Task item:
Consider each line of the material below and note whether it holds "Unmanned". State how many do, and nothing else.
»»
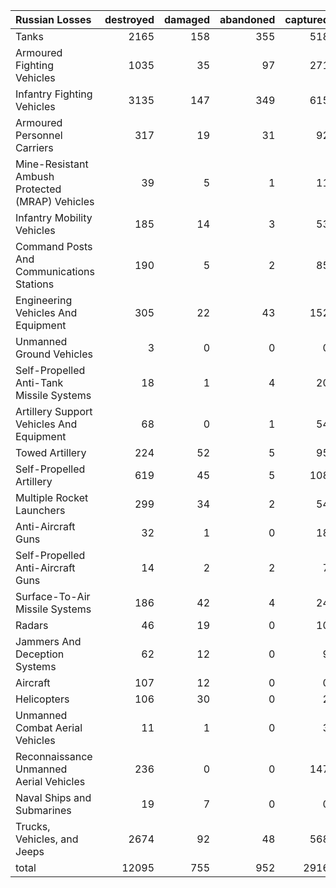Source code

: | Russian Losses                                   |   destroyed |   damaged |   abandoned |   captured |   total |
|:-------------------------------------------------|------------:|----------:|------------:|-----------:|--------:|
| Tanks                                            |        2165 |       158 |         355 |        518 |    3196 |
| Armoured Fighting Vehicles                       |        1035 |        35 |          97 |        271 |    1438 |
| Infantry Fighting Vehicles                       |        3135 |       147 |         349 |        615 |    4246 |
| Armoured Personnel Carriers                      |         317 |        19 |          31 |         92 |     459 |
| Mine-Resistant Ambush Protected  (MRAP) Vehicles |          39 |         5 |           1 |         11 |      56 |
| Infantry Mobility Vehicles                       |         185 |        14 |           3 |         53 |     255 |
| Command Posts And Communications Stations        |         190 |         5 |           2 |         85 |     282 |
| Engineering Vehicles And Equipment               |         305 |        22 |          43 |        152 |     522 |
| Unmanned Ground Vehicles                         |           3 |         0 |           0 |          0 |       3 |
| Self-Propelled Anti-Tank Missile Systems         |          18 |         1 |           4 |         20 |      43 |
| Artillery Support Vehicles And Equipment         |          68 |         0 |           1 |         54 |     123 |
| Towed Artillery                                  |         224 |        52 |           5 |         95 |     376 |
| Self-Propelled Artillery                         |         619 |        45 |           5 |        108 |     777 |
| Multiple Rocket Launchers                        |         299 |        34 |           2 |         54 |     389 |
| Anti-Aircraft Guns                               |          32 |         1 |           0 |         18 |      51 |
| Self-Propelled Anti-Aircraft Guns                |          14 |         2 |           2 |          7 |      25 |
| Surface-To-Air Missile Systems                   |         186 |        42 |           4 |         24 |     256 |
| Radars                                           |          46 |        19 |           0 |         10 |      75 |
| Jammers And Deception Systems                    |          62 |        12 |           0 |          9 |      83 |
| Aircraft                                         |         107 |        12 |           0 |          0 |     119 |
| Helicopters                                      |         106 |        30 |           0 |          2 |     138 |
| Unmanned Combat Aerial Vehicles                  |          11 |         1 |           0 |          3 |      15 |
| Reconnaissance Unmanned Aerial Vehicles          |         236 |         0 |           0 |        147 |     383 |
| Naval Ships and Submarines                       |          19 |         7 |           0 |          0 |      26 |
| Trucks, Vehicles, and Jeeps                      |        2674 |        92 |          48 |        568 |    3382 |
| total                                            |       12095 |       755 |         952 |       2916 |   16718 |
««
Task result:
3